How do you solve 24÷3/8 ?
The Correct Answer and Explanation is:
To solve the expression ( 24 \div \frac{3}{8} ), you need to remember the rules of dividing fractions. When you divide by a fraction, it is equivalent to multiplying by its reciprocal. Therefore, the expression can be rewritten as:
[
24 \div \frac{3}{8} = 24 \times \frac{8}{3}
]
Step 1: Convert the Whole Number to a Fraction
First, we convert the whole number 24 into a fraction. This is done by expressing it as ( \frac{24}{1} ).
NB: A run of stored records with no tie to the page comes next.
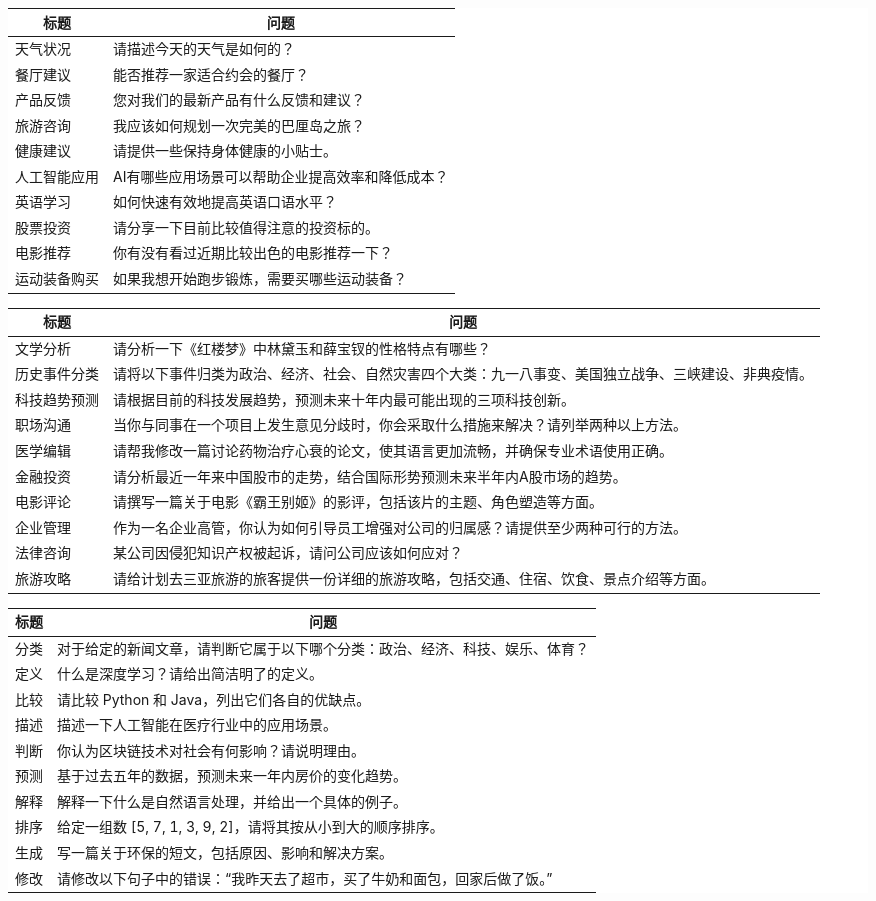 |标题|问题|
|---|---|
|天气状况|请描述今天的天气是如何的？|
|餐厅建议|能否推荐一家适合约会的餐厅？|
|产品反馈|您对我们的最新产品有什么反馈和建议？|
|旅游咨询|我应该如何规划一次完美的巴厘岛之旅？|
|健康建议|请提供一些保持身体健康的小贴士。|
|人工智能应用|AI有哪些应用场景可以帮助企业提高效率和降低成本？|
|英语学习|如何快速有效地提高英语口语水平？|
|股票投资|请分享一下目前比较值得注意的投资标的。|
|电影推荐|你有没有看过近期比较出色的电影推荐一下？|
|运动装备购买|如果我想开始跑步锻炼，需要买哪些运动装备？|

|标题|问题|
|---|---|
|文学分析|请分析一下《红楼梦》中林黛玉和薛宝钗的性格特点有哪些？|
|历史事件分类|请将以下事件归类为政治、经济、社会、自然灾害四个大类：九一八事变、美国独立战争、三峡建设、非典疫情。|
|科技趋势预测|请根据目前的科技发展趋势，预测未来十年内最可能出现的三项科技创新。|
|职场沟通|当你与同事在一个项目上发生意见分歧时，你会采取什么措施来解决？请列举两种以上方法。|
|医学编辑|请帮我修改一篇讨论药物治疗心衰的论文，使其语言更加流畅，并确保专业术语使用正确。|
|金融投资|请分析最近一年来中国股市的走势，结合国际形势预测未来半年内A股市场的趋势。|
|电影评论|请撰写一篇关于电影《霸王别姬》的影评，包括该片的主题、角色塑造等方面。|
|企业管理|作为一名企业高管，你认为如何引导员工增强对公司的归属感？请提供至少两种可行的方法。|
|法律咨询|某公司因侵犯知识产权被起诉，请问公司应该如何应对？|
|旅游攻略|请给计划去三亚旅游的旅客提供一份详细的旅游攻略，包括交通、住宿、饮食、景点介绍等方面。|

| 标题 | 问题 |
| --- | --- |
| 分类 | 对于给定的新闻文章，请判断它属于以下哪个分类：政治、经济、科技、娱乐、体育？ |
| 定义 | 什么是深度学习？请给出简洁明了的定义。 |
| 比较 | 请比较 Python 和 Java，列出它们各自的优缺点。 |
| 描述 | 描述一下人工智能在医疗行业中的应用场景。 |
| 判断 | 你认为区块链技术对社会有何影响？请说明理由。 |
| 预测 | 基于过去五年的数据，预测未来一年内房价的变化趋势。 |
| 解释 | 解释一下什么是自然语言处理，并给出一个具体的例子。 |
| 排序 | 给定一组数 [5, 7, 1, 3, 9, 2]，请将其按从小到大的顺序排序。 |
| 生成 | 写一篇关于环保的短文，包括原因、影响和解决方案。 |
| 修改 | 请修改以下句子中的错误：“我昨天去了超市，买了牛奶和面包，回家后做了饭。” |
So the expression becomes:
[
\frac{24}{1} \times \frac{8}{3}
]
Step 2: Multiply the Fractions
Next, multiply the numerators (the top parts) and the denominators (the bottom parts) of the fractions:
[
\frac{24 \times 8}{1 \times 3} = \frac{192}{3}
]
Step 3: Simplify the Resulting Fraction
Now, you need to simplify ( \frac{192}{3} ). You can do this by performing the division:
[
192 \div 3 = 64
]
So, ( \frac{192}{3} ) simplifies to 64.
Conclusion
Thus, the final answer to the expression ( 24 \div \frac{3}{8} ) is:
[
\boxed{64}
]
Additional Insights
This process illustrates a fundamental principle of arithmetic involving fractions. Dividing by a fraction can often be more intuitive when we consider it as multiplying by the reciprocal. Understanding this concept is essential in higher mathematics and helps in simplifying complex equations. The ability to manipulate fractions is crucial in many applications, such as in algebra, where variable manipulation often involves similar operations with fractions. The key takeaway is to remember that dividing by a fraction translates into multiplication by its reciprocal, which simplifies many calculations and helps in achieving the correct results efficiently.